In this article I will guide you through the steps of creating a simple but effective
search engine. We will divide our work into two steps :
- Step 1 : Create a set of ASP pages to index the site content.
- Step 2 : Create a search engine to offer keyword specific database dependant
search to our visitors.
Requirements :
- PWS / IIS
- Microsoft Access Database
We will begin with creating a set of ASP pages to index the site content and then insert into
the database. Here you will learn how easy it practically is to deal with databases in ASP.
All statements of SQL select, insert, update and delete will come into play.
Creating HTML Form Page
We begin by creating an HTML Form page called 'addtodb.htm'. As it's name suggests you will
use it to enter URLs of pages to index. So create a new HTML page and name it 'addtodb.htm'
and then copy paste the following HTML code into it and then save it :
<html>
<head>
<style>
body { font-family : Verdana; font-size : 8pt; }
input { font-family : Verdana; font-size : 8pt;
height : 20; width : 250; }
</style>
</head>
<body>
Insert / Update File : ( using HTTP )
<form action="addtodb.asp">
<input type="text" name="look_for"><br>
<input type="submit" value=" " style="height : 17;
width : 17;"> Submit ->
</form>
<br><br><br>
Insert / Update File : ( using FileSystemObject )
<form action="addtodb_fso.asp">
Base URL :-<br>
<input type="text" name="base_url"><br>
Absolute path to the File :-<br>
<input type="text" name="look_for"><br>
<input type="submit" value=" " style="height : 17;
width : 17;"> Submit ->
</form>
<br><br><br>
Delete File :
<form action="delfromdb.asp">
<input type="text" name="del"><br>
<input type="submit" value=" " style="height : 17;
width : 17;"> Submit ->
</form>
</body>
</html>
What does Form 1 do ?
As you might have guessed by seeing the code, it offer three Forms to site admin ( you ).
The first one is used to enter complete URLs including HTTP ( e.g. http://www.stardeveloper.com/default.asp ).
This Form will take you to 'addtodb.asp' page which will index the page using HTTP protocol. This is the
easiest and most effective way to index pages. It enables you to index any of your site pages spanning across
multiple hosts.

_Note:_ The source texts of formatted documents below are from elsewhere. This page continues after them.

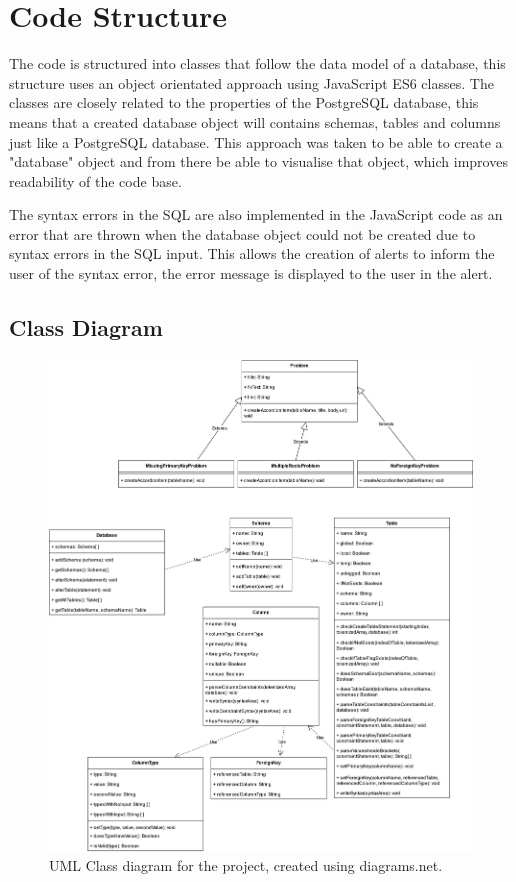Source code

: \section{Code Structure}

The code is structured into classes that follow the data model of a database, this structure uses an object orientated approach using JavaScript ES6 classes. The classes are closely related to the properties of the PostgreSQL database, this means that a created database object will contains schemas, tables and columns just like a PostgreSQL database. This approach was taken to be able to create a "database" object and from there be able to visualise that object, which improves readability of the code base. 

The syntax errors in the SQL are also implemented in the JavaScript code as an error that are thrown when the database object could not be created due to syntax errors in the SQL input. This allows the creation of alerts to inform the user of the syntax error, the error message is displayed to the user in the alert.

\newpage

\subsection{Class Diagram}

\begin{figure}[h!]
	\centering
	\includegraphics[width=\textwidth]{classDiagram}
	\caption{UML Class diagram for the project, created using diagrams.net\cite{dbdiagram}.}
	\label{fig:classDiagram}
\end{figure}

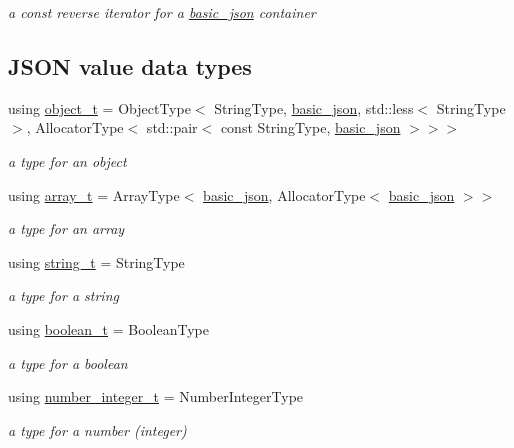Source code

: \begin{DoxyCompactItemize}
\begin{DoxyCompactList}\small\item\em a const reverse iterator for a \hyperlink{a00025}{basic\+\_\+json} container \end{DoxyCompactList}\end{DoxyCompactItemize}
\subsection*{J\+S\+ON value data types}
\begin{DoxyCompactItemize}
\item 
using \hyperlink{a00025_a0ac9894c9de8dc551cf2e5f1c605537f}{object\+\_\+t} = Object\+Type$<$ String\+Type, \hyperlink{a00025}{basic\+\_\+json}, std\+::less$<$ String\+Type $>$, Allocator\+Type$<$ std\+::pair$<$ const String\+Type, \hyperlink{a00025}{basic\+\_\+json} $>$$>$$>$
\begin{DoxyCompactList}\small\item\em a type for an object \end{DoxyCompactList}\item 
using \hyperlink{a00025_ab00b882d39306d663c23dab110f5cae0}{array\+\_\+t} = Array\+Type$<$ \hyperlink{a00025}{basic\+\_\+json}, Allocator\+Type$<$ \hyperlink{a00025}{basic\+\_\+json} $>$$>$
\begin{DoxyCompactList}\small\item\em a type for an array \end{DoxyCompactList}\item 
using \hyperlink{a00025_ab63e618bbb0371042b1bec17f5891f42}{string\+\_\+t} = String\+Type
\begin{DoxyCompactList}\small\item\em a type for a string \end{DoxyCompactList}\item 
using \hyperlink{a00025_af3bc3e83aa162d7ba4df16a949872723}{boolean\+\_\+t} = Boolean\+Type
\begin{DoxyCompactList}\small\item\em a type for a boolean \end{DoxyCompactList}\item 
using \hyperlink{a00025_ac4b10b2364f26ce47bdb9a413ff04a59}{number\+\_\+integer\+\_\+t} = Number\+Integer\+Type
\begin{DoxyCompactList}\small\item\em a type for a number (integer) \end{DoxyCompactList}\item 
$$
\end{DoxyCompactItemize}
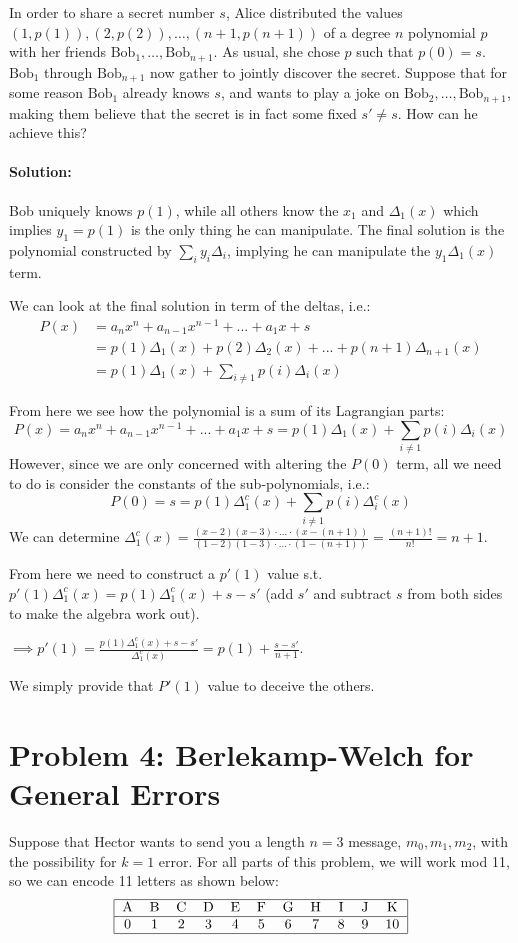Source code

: \documentclass[11pt, notitlepage]{report}
\newcommand{\Question}[1]{\newpage\section{#1}}
\newenvironment{solution}{\paragraph{Solution:}}{\hfill}
\begin{document}
In order to share a secret number $s$, Alice distributed the values
$\left(1,p(1)\right), \left(2,p(2)\right), \dots, \left(n+1,p(n+1)\right)$ of a degree $n$ 
polynomial $p$ with her friends $\text{Bob}_1, \dots, \text{Bob}_{n+1}$. As usual, 
she chose $p$ such that $p(0) = s$. $\text{Bob}_1$ through $\text{Bob}_{n+1}$ now gather to 
jointly discover the secret. Suppose that for some reason $\text{Bob}_1$ already knows $s$,
and wants to play a joke on $\text{Bob}_2,\dots, \text{Bob}_{n+1}$, making them
believe that the secret is in fact some fixed $s' \neq s$. How can he achieve this?
\begin{solution}
	Bob uniquely knows $p(1)$, while all others know the $x_1$ and $\Delta_{1}(x)$ which implies $y_1=p(1)$ is the only thing he can manipulate. The final solution is the polynomial constructed by $\sum_{i}{y_i \Delta_i}$, implying he can manipulate the $y_1 \Delta_{1}(x)$ term. 
	
	We can look at the final solution in term of the deltas, i.e.:
	\begin{align*}P(x)&=a_{n}x^{n} + a_{n-1}x^{n-1} +...+a_1x+s\\
	&= p(1)\Delta_1(x) + p(2)\Delta_2(x) + ... +p(n+1)\Delta_{n+1}(x)\\
	&= p(1)\Delta_1(x) + \sum_{i\not=1}p(i)\Delta_i(x)
	\end{align*}
	
	From here we see how the polynomial is a sum of its Lagrangian parts:
	\[ P(x)=a_{n}x^{n} + a_{n-1}x^{n-1} +...+a_1x+s = p(1)\Delta_1(x) + \sum_{i\not=1}p(i)\Delta_i(x)\]
	However, since we are only concerned with altering the $P(0)$ term, all we need to do is consider the constants of the sub-polynomials, i.e.: 
		\[P(0) = s = p(1)\Delta_1^c(x) + \sum_{i\not=1}p(i)\Delta_i^c(x)\]
	We can determine $\Delta_1^c(x)=\frac{(x-2)(x-3)\cdot...\cdot(x-(n+1))}{(1-2)(1-3)\cdot...\cdot(1-(n+1))} = \frac{(n+1)!}{n!}=n+1$.
	
	From here we need to construct a $p'(1)$ value s.t. $p'(1)\Delta_1^c(x)=p(1)\Delta_1^c(x)+s-s'$ (add $s'$ and subtract $s$ from both sides to make the algebra work out).
	
	$\implies p'(1)=\frac{p(1)\Delta_1^c(x)+s-s'}{\Delta_1^c(x)}=p(1)+\frac{s-s'}{n+1}$.
	
	We simply provide that $P'(1)$ value to deceive the others.
\end{solution}

\Question{Problem 4: Berlekamp-Welch for General Errors}

Suppose that Hector wants to send you a length $n=3$ message, $m_0,m_1,m_2$, with the possibility for $k=1$ error. For all parts of this problem, we will work mod 11, so we can encode 11 letters as shown below:
$$\begin{tabular}{|ccccccccccc|}
\hline
A & B & C & D & E & F & G & H & I & J & K \\
\hline
0 & 1 & 2 & 3 & 4 & 5 & 6 & 7& 8 & 9 & 10 \\
\hline
\end{tabular}$$
\end{document}
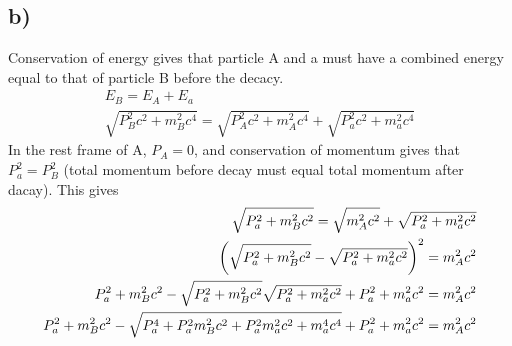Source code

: \documentclass[12p,a4paper]{article}
\begin{document}
\subsection*{b)}
Conservation of energy gives that particle A and a must have a combined energy equal to that of particle B before the decacy.
\begin{align*}
    E_B = E_A + E_a\\
    \sqrt{P_B^2c^2 + m_B^2c^4} = \sqrt{P_A^2c^2 + m_A^2c^4} + \sqrt{P_a^2c^2 + m_a^2c^4}
\end{align*}
In the rest frame of A, $P_A = 0$, and conservation of momentum gives that $P_a^2 = P_B^2$ (total momentum before decay must equal total momentum after dacay). This gives
\begin{align*}
    \sqrt{P_a^2 + m_B^2c^2} = \sqrt{m_A^2c^2} + \sqrt{P_a^2 + m_a^2c^2} \\
    \qty(\sqrt{P_a^2 + m_B^2c^2} - \sqrt{P_a^2 + m_a^2c^2})^2 = m_A^2c^2 \\
    P_a^2 + m_B^2c^2 - \sqrt{P_a^2 + m_B^2c^2}\sqrt{P_a^2 + m_a^2c^2} + P_a^2 + m_a^2c^2 = m_A^2c^2 \\
    P_a^2 + m_B^2c^2 - \sqrt{P_a^4 + P_a^2m_B^2c^2 + P_a^2m_a^2c^2 + m_a^4c^4} + P_a^2 + m_a^2c^2 = m_A^2c^2 \\
\end{align*}

    
\end{document}
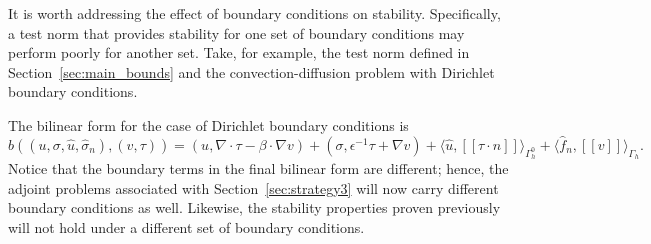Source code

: \documentclass[11pt,onecolumn]{scrartcl}
\newcommand{\LRs}[1]{\left[ #1 \right]}
\newcommand{\jump}[1] {\ensuremath{\LRs{\![#1]\!}}}
\newcommand{\Gh}{\Gamma_h}
\newcommand{\grad}{\nabla}
\renewcommand{\div}{\grad \cdot}
\begin{document}
It is worth addressing the effect of boundary conditions on stability.  Specifically, a test norm that provides stability for one set of boundary conditions may perform poorly for another set.  Take, for example, the test norm defined in Section~\ref{sec:main_bounds} and the convection-diffusion problem with Dirichlet boundary conditions. 

The bilinear form for the case of Dirichlet boundary conditions is 
\[
b\left(\left(u,\sigma, \widehat{u}, \widehat{\sigma}_n\right), \left(v,\tau\right)\right) = \left(u,\div \tau - \beta \cdot \grad v\right) + \left(\sigma, \epsilon^{-1} \tau + \grad v\right) + \langle \widehat{u}, \jump{\tau \cdot n} \rangle_{\Gh^0} + \langle \widehat{f}_n, \jump{v} \rangle_{\Gh}.
\]
Notice that the boundary terms in the final bilinear form are different; hence, the adjoint problems associated with Section~\ref{sec:strategy3} will now carry different boundary conditions as well. Likewise, the stability properties proven previously will not hold under a different set of boundary conditions.  
\end{document}
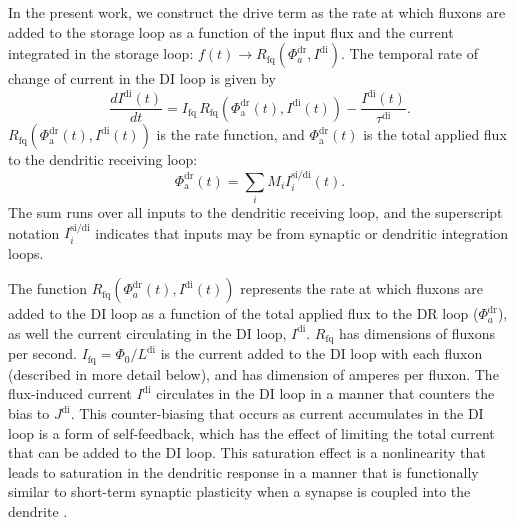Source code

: \documentclass[twocolumn]{article}
\begin{document}
In the present work, we construct the drive term as the rate at which fluxons are added to the storage loop as a function of the input flux and the current integrated in the storage loop: $f(t)\rightarrow R_{\mathrm{fq}}(\Phi_a^{\mathrm{dr}},I^{\mathrm{di}})$. The temporal rate of change of current in the DI loop is given by
\begin{equation}
\label{eq:dendrites__leaky_integrator}
\frac{dI^{\mathrm{di}}(t)}{dt} = I_{\mathrm{fq}}\,R_{\mathrm{fq}}\! \left( \Phi^{\mathrm{dr}}_{\mathrm{a}}(t),I^{\mathrm{di}}(t) \right) - \frac{I^{\mathrm{di}}(t)}{\tau^{\mathrm{di}}}.
\end{equation}
$R_{\mathrm{fq}}\! \left( \Phi^{\mathrm{dr}}_{\mathrm{a}}(t),I^{\mathrm{di}}(t) \right)$ is the rate function, and $\Phi^{\mathrm{dr}}_{\mathrm{a}}(t)$ is the total applied flux to the dendritic receiving loop:
\begin{equation}
\label{eq:dendrites__applied_flux}
\Phi^{\mathrm{dr}}_{\mathrm{a}}(t) = \sum_i M_i I_i^{\mathrm{si/di}}(t).
\end{equation}
The sum runs over all inputs to the dendritic receiving loop, and the superscript notation $I_i^{\mathrm{si/di}}$ indicates that inputs may be from synaptic or dendritic integration loops.

The function $R_{\mathrm{fq}} \left( \Phi^{\mathrm{dr}}_a(t),I^{\mathrm{di}}(t) \right)$ represents the rate at which fluxons are added to the DI loop as a function of the total applied flux to the DR loop ($\Phi^{\mathrm{dr}}_a$), as well the current circulating in the DI loop, $I^{\mathrm{di}}$. $R_{\mathrm{fq}}$ has dimensions of fluxons per second. $I_{\mathrm{fq}} = \Phi_0/L^{\mathrm{di}}$ is the current added to the DI loop with each fluxon (described in more detail below), and has dimension of amperes per fluxon. The flux-induced current $I^{\mathrm{di}}$ circulates in the DI loop in a manner that counters the bias to $J^{\mathrm{di}}$. This counter-biasing that occurs as current accumulates in the DI loop is a form of self-feedback, which has the effect of limiting the total current that can be added to the DI loop. This saturation effect is a nonlinearity that leads to saturation in the dendritic response in a manner that is functionally similar to short-term synaptic plasticity when a synapse is coupled into the dendrite \cite{sh2020}.
\end{document}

It is also useful when title, description and keyword tags info in your pages is dynamically
generated.
What does Form 2 do ?
The second Form instead of asking the complete URL ( like the first Form ), asks for base URL and
absolute path to the page to index. This Form is optional. You should use it only when you cannot use
HTTP protocol to index site pages ( more on that ). In the base URL field, you should enter the base URL
of your site e.g. http://www.yoursite.com. And in the absolute path field, you should enter the absolute
path to the page on your site e.g. /default.asp. This Form will lead to 'addtodb_fso.asp' page which
indexes the pages using FileSystemObject. FileSystemObject is one of the scripting objects provided to you
by ASP.
What does Form 3 do ?
The third Form asks for complete URL to the page e.g. http://www.stardeveloper.com/default.asp. You
should use it when you want to delete a page entry in the database. Note this action will not delete the page,
instead it will delete the indexed info of that page in the database. After this action that page will not be
shown in the search engine.
Creating Access Database
Start Microsoft Access and create a new database 'directory.mdb'. Now create a table in
the design view and name it 'all_pages'. Now put six fields in this table with 'id' field being
the primary key. The names of the fields and their data types are shown in the image below :
"all_pages" Table
Note if you are unsure or find it difficult, you can download the Access database discussed in
this tutorial at the end. So stay cool.
Creating 'addtodb.asp' page
Open note pad or your favorite text editor and create a new page. Save it as 'addtodb.asp'.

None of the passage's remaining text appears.